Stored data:
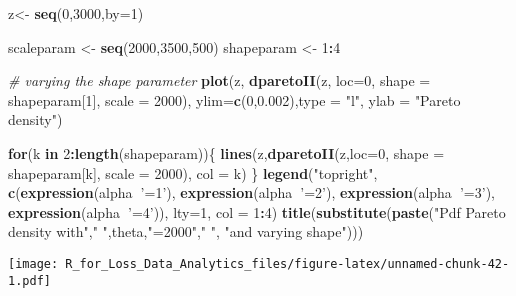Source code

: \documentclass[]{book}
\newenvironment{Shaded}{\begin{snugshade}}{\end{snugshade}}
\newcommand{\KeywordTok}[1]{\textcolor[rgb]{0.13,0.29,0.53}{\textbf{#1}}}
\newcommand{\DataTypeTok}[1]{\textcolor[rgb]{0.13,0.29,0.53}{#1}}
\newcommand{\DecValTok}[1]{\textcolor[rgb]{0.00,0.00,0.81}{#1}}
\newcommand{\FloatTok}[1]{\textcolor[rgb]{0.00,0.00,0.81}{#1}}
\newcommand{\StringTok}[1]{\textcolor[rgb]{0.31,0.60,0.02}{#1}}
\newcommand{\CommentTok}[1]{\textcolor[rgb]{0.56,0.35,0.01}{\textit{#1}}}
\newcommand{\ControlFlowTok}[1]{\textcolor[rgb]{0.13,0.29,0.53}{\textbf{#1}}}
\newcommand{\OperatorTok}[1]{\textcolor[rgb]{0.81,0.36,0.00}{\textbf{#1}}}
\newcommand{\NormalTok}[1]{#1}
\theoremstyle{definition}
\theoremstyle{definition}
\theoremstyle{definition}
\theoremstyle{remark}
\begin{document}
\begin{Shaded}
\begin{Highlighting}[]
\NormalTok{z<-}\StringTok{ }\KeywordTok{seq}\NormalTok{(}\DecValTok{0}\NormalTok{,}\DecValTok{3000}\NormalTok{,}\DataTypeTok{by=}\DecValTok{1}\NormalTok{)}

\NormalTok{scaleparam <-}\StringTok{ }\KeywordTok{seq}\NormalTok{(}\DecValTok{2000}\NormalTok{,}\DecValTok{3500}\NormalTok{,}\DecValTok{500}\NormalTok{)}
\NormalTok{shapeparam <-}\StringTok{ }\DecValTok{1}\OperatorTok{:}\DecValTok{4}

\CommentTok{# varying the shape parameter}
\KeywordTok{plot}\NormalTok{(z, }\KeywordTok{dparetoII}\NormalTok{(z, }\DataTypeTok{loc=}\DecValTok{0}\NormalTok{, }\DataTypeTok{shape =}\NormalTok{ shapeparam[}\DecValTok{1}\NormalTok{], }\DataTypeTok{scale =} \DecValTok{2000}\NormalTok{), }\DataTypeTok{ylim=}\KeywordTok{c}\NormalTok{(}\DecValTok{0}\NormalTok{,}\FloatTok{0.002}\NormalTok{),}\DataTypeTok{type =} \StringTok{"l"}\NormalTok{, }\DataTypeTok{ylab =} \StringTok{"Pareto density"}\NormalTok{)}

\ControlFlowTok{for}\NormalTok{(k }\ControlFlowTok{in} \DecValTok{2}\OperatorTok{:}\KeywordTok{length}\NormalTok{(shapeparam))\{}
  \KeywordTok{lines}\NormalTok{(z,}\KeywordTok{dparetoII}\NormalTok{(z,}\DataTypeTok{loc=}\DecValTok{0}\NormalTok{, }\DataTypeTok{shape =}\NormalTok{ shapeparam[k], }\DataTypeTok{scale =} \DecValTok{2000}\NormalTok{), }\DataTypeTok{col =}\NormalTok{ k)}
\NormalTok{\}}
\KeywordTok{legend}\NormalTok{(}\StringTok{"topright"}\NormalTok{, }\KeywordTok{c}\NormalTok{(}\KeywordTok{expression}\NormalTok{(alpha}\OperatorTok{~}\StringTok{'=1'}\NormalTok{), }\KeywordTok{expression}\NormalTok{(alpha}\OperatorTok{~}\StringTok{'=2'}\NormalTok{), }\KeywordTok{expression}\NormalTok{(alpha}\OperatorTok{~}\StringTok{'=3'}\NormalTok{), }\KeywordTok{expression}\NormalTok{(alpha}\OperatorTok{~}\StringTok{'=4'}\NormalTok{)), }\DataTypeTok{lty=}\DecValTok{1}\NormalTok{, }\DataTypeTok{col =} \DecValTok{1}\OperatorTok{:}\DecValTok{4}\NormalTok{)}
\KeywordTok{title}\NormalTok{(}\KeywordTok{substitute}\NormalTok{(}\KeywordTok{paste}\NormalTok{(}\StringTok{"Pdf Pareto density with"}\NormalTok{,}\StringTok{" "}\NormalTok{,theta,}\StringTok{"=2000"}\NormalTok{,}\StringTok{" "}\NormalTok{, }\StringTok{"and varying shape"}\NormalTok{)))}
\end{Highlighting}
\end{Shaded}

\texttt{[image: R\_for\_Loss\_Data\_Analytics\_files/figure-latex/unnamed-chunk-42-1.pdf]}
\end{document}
...
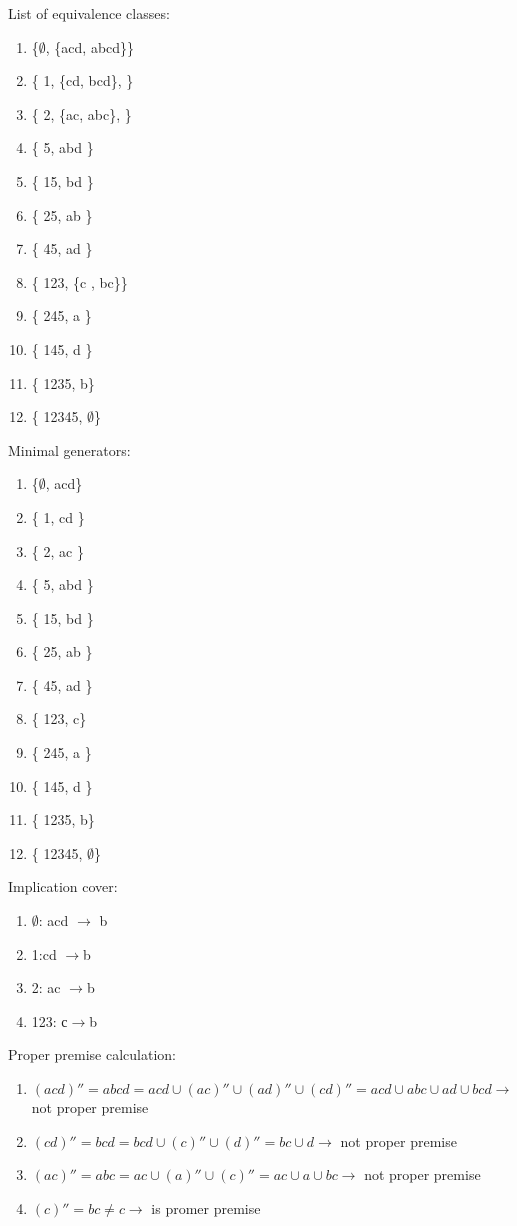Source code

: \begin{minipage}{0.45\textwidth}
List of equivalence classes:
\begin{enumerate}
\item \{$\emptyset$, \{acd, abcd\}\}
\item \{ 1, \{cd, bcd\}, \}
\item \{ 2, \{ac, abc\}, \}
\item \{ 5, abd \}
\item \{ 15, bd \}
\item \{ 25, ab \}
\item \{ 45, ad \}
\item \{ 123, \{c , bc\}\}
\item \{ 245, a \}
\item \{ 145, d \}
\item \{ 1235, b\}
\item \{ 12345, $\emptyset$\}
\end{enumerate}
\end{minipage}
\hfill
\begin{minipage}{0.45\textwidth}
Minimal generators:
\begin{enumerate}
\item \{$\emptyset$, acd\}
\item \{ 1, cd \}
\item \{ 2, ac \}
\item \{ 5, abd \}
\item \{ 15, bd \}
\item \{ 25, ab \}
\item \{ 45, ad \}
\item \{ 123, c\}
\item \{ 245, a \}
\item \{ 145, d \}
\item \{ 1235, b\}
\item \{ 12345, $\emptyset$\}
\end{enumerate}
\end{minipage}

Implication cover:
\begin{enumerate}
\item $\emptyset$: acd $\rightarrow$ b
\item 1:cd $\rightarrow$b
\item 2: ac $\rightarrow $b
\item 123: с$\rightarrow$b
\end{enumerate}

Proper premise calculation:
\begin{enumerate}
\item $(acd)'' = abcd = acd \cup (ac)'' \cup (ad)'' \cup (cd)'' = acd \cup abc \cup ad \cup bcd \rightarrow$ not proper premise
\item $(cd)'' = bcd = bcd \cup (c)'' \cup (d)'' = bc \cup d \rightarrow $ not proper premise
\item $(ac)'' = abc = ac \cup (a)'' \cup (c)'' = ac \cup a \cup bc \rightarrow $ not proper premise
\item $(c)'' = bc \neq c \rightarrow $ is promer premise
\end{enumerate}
* * *
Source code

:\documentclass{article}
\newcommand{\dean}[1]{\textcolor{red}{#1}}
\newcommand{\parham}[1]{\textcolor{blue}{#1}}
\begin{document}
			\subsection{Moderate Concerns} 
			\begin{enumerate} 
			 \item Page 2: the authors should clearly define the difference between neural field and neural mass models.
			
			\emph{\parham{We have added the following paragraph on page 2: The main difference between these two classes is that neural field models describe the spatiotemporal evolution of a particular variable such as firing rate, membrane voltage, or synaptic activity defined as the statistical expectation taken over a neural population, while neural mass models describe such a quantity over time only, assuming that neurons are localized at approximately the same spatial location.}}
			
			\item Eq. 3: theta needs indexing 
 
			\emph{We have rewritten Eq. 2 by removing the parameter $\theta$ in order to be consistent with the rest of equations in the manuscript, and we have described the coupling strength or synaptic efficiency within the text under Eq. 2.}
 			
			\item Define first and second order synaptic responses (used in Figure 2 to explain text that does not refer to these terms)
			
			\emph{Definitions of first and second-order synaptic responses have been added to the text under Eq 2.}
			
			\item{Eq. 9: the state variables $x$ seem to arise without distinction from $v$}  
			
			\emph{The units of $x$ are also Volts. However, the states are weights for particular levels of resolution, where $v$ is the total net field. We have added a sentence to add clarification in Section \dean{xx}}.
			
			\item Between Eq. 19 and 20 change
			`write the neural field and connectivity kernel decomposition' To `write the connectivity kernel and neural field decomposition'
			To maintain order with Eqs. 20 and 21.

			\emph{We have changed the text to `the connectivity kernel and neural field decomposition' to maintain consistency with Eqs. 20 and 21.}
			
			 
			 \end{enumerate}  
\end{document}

== Your instructions ==
Could you work out how many lines of the data above contain the word "abcd"? Give only the number.

== Task response ==
2